Task details -> Every single entry must be reproduced precisely.

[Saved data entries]
....

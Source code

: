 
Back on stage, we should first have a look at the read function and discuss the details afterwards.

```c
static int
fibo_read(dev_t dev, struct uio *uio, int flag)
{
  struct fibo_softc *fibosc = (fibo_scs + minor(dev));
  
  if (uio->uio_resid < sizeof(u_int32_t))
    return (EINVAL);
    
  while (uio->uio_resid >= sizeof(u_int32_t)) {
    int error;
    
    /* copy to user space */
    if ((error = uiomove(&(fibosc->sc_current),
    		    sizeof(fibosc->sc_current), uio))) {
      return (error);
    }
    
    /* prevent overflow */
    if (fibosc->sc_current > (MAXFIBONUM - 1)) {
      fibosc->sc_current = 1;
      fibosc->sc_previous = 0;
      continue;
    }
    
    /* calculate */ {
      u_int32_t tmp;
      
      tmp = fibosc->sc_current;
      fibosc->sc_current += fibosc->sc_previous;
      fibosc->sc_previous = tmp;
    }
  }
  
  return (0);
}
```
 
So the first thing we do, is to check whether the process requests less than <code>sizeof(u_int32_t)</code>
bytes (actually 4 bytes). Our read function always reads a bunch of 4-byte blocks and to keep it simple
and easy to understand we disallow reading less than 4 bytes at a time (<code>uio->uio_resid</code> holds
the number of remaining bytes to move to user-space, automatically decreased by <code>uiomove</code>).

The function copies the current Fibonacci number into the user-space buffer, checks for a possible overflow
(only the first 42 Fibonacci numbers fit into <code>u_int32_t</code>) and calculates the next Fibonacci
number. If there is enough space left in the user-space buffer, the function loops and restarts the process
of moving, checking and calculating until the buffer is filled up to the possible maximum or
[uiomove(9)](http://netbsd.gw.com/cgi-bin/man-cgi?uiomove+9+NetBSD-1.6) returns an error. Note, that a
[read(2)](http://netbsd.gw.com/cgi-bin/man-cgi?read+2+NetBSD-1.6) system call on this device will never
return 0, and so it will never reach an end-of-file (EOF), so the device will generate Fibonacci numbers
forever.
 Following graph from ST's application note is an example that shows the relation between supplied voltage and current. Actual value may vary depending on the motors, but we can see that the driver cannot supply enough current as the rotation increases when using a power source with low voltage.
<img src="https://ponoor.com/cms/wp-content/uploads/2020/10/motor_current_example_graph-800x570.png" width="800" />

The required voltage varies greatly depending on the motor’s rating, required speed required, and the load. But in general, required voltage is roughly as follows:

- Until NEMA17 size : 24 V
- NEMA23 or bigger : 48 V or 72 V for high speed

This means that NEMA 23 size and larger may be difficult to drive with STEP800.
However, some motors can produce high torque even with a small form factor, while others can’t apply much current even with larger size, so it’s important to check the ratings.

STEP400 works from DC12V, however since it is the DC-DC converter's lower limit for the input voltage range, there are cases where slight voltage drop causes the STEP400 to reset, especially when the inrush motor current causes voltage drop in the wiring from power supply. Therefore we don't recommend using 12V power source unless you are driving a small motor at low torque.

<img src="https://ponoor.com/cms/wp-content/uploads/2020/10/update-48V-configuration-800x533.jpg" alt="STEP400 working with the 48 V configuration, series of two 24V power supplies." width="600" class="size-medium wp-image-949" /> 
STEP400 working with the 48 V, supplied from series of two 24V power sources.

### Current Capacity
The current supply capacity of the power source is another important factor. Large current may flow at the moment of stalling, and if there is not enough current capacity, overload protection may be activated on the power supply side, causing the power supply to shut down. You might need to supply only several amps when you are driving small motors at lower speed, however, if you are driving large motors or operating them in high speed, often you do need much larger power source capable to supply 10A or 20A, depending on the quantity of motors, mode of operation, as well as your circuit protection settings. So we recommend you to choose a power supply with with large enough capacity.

....

Problem solution ->
Source code

: 
Back on stage, we should first have a look at the read function and discuss the details afterwards.

```c
static int
fibo_read(dev_t dev, struct uio *uio, int flag)
{
  struct fibo_softc *fibosc = (fibo_scs + minor(dev));
  
  if (uio->uio_resid < sizeof(u_int32_t))
    return (EINVAL);
    
  while (uio->uio_resid >= sizeof(u_int32_t)) {
    int error;
    
    /* copy to user space */
    if ((error = uiomove(&(fibosc->sc_current),
    		    sizeof(fibosc->sc_current), uio))) {
      return (error);
    }
    
    /* prevent overflow */
    if (fibosc->sc_current > (MAXFIBONUM - 1)) {
      fibosc->sc_current = 1;
      fibosc->sc_previous = 0;
      continue;
    }
    
    /* calculate */ {
      u_int32_t tmp;
      
      tmp = fibosc->sc_current;
      fibosc->sc_current += fibosc->sc_previous;
      fibosc->sc_previous = tmp;
    }
  }
  
  return (0);
}
```
 
So the first thing we do, is to check whether the process requests less than <code>sizeof(u_int32_t)</code>
bytes (actually 4 bytes). Our read function always reads a bunch of 4-byte blocks and to keep it simple
and easy to understand we disallow reading less than 4 bytes at a time (<code>uio->uio_resid</code> holds
the number of remaining bytes to move to user-space, automatically decreased by <code>uiomove</code>).

The function copies the current Fibonacci number into the user-space buffer, checks for a possible overflow
(only the first 42 Fibonacci numbers fit into <code>u_int32_t</code>) and calculates the next Fibonacci
number. If there is enough space left in the user-space buffer, the function loops and restarts the process
of moving, checking and calculating until the buffer is filled up to the possible maximum or
[uiomove(9)](http://netbsd.gw.com/cgi-bin/man-cgi?uiomove+9+NetBSD-1.6) returns an error. Note, that a
[read(2)](http://netbsd.gw.com/cgi-bin/man-cgi?read+2+NetBSD-1.6) system call on this device will never
return 0, and so it will never reach an end-of-file (EOF), so the device will generate Fibonacci numbers
forever.
 Following graph from ST's application note is an example that shows the relation between supplied voltage and current. Actual value may vary depending on the motors, but we can see that the driver cannot supply enough current as the rotation increases when using a power source with low voltage.
<img src="https://ponoor.com/cms/wp-content/uploads/2020/10/motor_current_example_graph-800x570.png" width="800" />

The required voltage varies greatly depending on the motor’s rating, required speed required, and the load. But in general, required voltage is roughly as follows:

- Until NEMA17 size : 24 V
- NEMA23 or bigger : 48 V or 72 V for high speed

This means that NEMA 23 size and larger may be difficult to drive with STEP800.
However, some motors can produce high torque even with a small form factor, while others can’t apply much current even with larger size, so it’s important to check the ratings.

STEP400 works from DC12V, however since it is the DC-DC converter's lower limit for the input voltage range, there are cases where slight voltage drop causes the STEP400 to reset, especially when the inrush motor current causes voltage drop in the wiring from power supply. Therefore we don't recommend using 12V power source unless you are driving a small motor at low torque.

<img src="https://ponoor.com/cms/wp-content/uploads/2020/10/update-48V-configuration-800x533.jpg" alt="STEP400 working with the 48 V configuration, series of two 24V power supplies." width="600" class="size-medium wp-image-949" /> 
STEP400 working with the 48 V, supplied from series of two 24V power sources.

### Current Capacity
The current supply capacity of the power source is another important factor. Large current may flow at the moment of stalling, and if there is not enough current capacity, overload protection may be activated on the power supply side, causing the power supply to shut down. You might need to supply only several amps when you are driving small motors at lower speed, however, if you are driving large motors or operating them in high speed, often you do need much larger power source capable to supply 10A or 20A, depending on the quantity of motors, mode of operation, as well as your circuit protection settings. So we recommend you to choose a power supply with with large enough capacity.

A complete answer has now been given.